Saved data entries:
#####
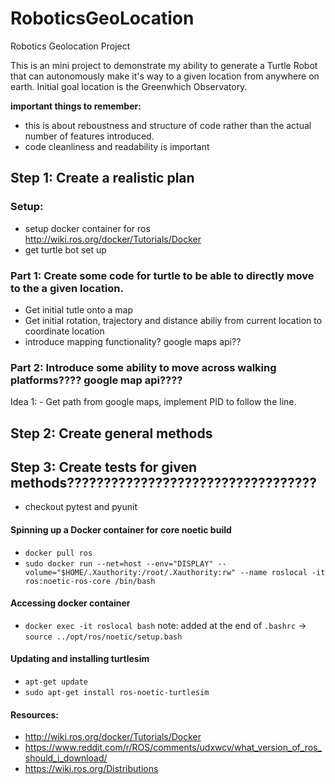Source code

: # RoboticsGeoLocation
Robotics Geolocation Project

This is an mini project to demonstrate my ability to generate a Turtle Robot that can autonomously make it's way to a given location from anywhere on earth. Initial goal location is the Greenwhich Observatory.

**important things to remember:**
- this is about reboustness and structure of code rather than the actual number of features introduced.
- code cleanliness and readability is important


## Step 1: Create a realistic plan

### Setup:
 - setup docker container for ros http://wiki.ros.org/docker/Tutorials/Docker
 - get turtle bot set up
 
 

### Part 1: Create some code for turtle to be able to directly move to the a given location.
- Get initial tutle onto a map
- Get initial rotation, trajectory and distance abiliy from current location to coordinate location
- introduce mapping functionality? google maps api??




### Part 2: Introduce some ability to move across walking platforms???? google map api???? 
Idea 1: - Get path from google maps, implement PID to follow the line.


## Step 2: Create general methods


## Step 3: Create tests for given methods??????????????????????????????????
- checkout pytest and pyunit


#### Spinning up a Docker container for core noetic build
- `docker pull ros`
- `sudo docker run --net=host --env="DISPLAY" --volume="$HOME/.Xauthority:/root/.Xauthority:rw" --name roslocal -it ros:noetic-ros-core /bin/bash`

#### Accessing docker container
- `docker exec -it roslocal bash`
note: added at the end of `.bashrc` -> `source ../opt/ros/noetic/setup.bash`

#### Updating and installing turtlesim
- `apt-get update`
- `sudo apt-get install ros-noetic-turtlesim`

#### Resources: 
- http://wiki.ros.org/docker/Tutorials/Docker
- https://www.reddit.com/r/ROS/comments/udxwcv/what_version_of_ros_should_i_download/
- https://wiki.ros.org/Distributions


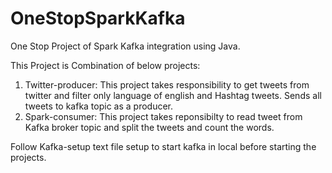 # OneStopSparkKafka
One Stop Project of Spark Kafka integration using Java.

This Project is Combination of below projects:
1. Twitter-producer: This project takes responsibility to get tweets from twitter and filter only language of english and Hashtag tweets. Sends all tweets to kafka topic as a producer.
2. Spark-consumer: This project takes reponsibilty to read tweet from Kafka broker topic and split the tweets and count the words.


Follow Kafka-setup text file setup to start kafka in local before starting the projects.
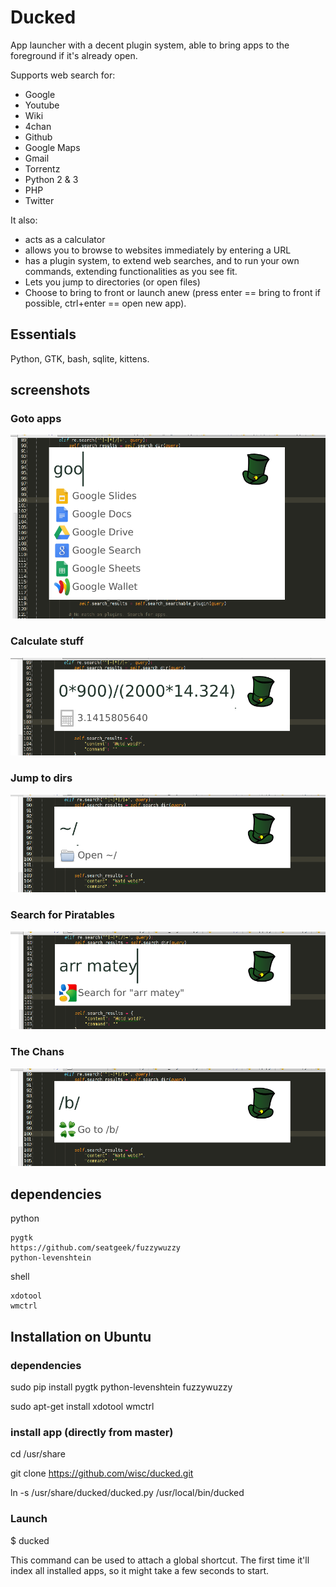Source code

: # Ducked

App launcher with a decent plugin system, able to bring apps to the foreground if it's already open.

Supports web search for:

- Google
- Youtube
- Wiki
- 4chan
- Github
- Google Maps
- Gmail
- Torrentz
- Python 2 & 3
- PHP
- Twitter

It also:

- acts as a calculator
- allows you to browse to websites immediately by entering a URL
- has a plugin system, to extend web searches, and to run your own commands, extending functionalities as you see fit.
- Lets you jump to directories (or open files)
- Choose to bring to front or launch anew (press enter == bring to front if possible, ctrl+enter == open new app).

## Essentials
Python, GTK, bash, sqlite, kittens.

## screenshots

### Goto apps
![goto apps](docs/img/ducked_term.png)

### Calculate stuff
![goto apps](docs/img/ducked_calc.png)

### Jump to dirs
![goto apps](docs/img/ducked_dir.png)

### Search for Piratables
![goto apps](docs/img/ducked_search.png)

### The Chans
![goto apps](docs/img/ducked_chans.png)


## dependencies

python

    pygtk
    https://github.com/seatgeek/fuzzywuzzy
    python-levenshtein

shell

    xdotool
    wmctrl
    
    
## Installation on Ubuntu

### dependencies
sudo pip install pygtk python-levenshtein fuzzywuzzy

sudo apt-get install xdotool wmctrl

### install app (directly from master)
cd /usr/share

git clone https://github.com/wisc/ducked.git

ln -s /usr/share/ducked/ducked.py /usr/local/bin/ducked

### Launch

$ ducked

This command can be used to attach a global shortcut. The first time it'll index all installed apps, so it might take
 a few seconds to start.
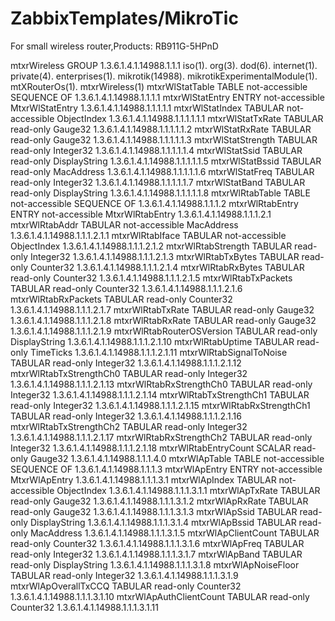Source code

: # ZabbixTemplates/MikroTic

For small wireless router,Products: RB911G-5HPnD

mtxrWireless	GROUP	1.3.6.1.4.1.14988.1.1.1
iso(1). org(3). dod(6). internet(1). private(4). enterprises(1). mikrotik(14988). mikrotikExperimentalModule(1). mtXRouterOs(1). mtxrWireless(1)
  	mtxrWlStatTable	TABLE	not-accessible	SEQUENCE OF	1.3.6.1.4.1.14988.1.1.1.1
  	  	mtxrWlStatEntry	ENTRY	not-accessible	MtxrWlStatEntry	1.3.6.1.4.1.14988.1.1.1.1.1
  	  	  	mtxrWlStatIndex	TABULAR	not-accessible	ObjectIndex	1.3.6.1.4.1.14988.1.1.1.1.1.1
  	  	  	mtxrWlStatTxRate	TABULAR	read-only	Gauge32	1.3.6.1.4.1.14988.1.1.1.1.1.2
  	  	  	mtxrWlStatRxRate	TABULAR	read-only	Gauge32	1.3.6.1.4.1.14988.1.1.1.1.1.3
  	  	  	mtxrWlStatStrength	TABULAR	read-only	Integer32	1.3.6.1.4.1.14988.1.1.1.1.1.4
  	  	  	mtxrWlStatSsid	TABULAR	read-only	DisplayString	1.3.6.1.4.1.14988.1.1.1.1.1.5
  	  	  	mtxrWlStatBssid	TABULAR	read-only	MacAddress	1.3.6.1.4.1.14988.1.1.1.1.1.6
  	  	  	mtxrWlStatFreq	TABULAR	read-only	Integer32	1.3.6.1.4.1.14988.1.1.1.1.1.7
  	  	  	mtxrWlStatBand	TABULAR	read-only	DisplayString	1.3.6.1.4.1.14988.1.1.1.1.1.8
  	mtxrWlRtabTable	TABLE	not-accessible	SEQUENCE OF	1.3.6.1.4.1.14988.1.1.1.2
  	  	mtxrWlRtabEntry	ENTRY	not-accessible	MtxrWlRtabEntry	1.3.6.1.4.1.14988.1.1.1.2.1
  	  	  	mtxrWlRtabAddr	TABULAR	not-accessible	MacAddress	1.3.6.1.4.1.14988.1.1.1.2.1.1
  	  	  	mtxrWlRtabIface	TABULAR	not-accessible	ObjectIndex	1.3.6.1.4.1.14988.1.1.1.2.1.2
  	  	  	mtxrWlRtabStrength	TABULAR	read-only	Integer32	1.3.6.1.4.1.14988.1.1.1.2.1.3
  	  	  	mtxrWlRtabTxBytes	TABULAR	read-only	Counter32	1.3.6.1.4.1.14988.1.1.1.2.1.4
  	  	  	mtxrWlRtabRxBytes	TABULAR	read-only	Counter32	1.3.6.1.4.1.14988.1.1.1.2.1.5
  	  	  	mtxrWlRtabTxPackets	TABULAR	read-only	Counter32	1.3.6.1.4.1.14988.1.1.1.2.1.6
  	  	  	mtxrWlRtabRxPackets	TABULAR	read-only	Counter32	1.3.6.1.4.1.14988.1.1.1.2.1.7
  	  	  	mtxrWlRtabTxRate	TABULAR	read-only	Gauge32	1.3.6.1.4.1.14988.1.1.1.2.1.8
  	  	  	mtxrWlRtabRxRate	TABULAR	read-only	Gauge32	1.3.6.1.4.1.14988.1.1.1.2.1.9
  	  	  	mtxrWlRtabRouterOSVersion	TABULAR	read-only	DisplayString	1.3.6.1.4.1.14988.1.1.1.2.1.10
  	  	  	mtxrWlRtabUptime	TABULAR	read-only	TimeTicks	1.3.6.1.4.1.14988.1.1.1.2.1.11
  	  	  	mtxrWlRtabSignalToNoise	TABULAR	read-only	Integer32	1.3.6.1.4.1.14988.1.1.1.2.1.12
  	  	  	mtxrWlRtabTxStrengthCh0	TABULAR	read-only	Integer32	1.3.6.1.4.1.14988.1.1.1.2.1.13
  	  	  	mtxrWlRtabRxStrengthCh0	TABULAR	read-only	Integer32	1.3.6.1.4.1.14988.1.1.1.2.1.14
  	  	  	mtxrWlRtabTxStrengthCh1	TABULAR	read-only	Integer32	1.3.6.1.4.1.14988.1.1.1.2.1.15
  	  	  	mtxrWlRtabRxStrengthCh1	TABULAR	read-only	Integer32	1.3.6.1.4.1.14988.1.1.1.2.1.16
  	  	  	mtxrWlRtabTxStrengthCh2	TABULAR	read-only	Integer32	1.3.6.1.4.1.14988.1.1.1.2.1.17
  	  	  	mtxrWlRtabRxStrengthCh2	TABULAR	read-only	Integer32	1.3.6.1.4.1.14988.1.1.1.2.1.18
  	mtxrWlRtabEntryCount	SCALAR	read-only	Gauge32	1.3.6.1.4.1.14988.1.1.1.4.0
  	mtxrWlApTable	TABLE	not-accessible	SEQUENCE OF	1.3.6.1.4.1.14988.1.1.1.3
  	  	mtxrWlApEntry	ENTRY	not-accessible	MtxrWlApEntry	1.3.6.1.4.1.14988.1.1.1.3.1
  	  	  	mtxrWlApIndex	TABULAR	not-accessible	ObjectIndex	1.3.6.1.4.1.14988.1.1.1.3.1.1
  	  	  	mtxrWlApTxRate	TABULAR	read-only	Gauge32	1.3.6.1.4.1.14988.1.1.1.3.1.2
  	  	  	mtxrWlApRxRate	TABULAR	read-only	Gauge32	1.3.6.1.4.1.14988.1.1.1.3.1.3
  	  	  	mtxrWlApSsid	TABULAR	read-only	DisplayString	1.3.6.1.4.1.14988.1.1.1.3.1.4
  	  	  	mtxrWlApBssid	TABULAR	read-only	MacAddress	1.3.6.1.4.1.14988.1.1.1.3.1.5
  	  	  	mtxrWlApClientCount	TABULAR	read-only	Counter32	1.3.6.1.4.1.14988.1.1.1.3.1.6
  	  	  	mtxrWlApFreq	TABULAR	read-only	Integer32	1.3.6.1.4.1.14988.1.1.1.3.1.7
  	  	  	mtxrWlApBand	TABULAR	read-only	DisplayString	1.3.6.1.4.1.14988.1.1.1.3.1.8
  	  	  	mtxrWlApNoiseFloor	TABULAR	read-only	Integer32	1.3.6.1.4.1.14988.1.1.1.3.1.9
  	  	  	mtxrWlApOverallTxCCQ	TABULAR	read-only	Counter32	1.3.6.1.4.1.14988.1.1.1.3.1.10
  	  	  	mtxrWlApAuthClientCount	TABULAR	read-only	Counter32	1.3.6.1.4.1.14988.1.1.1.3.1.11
#####
*What is needed*. Could you return exactly the lines above from the line with "App launcher with" to the line with "- Lets you jump", both included, and nothing else?

*Problem solution*.
App launcher with a decent plugin system, able to bring apps to the foreground if it's already open.

Supports web search for:

- Google
- Youtube
- Wiki
- 4chan
- Github
- Google Maps
- Gmail
- Torrentz
- Python 2 & 3
- PHP
- Twitter

It also:

- acts as a calculator
- allows you to browse to websites immediately by entering a URL
- has a plugin system, to extend web searches, and to run your own commands, extending functionalities as you see fit.
- Lets you jump to directories (or open files)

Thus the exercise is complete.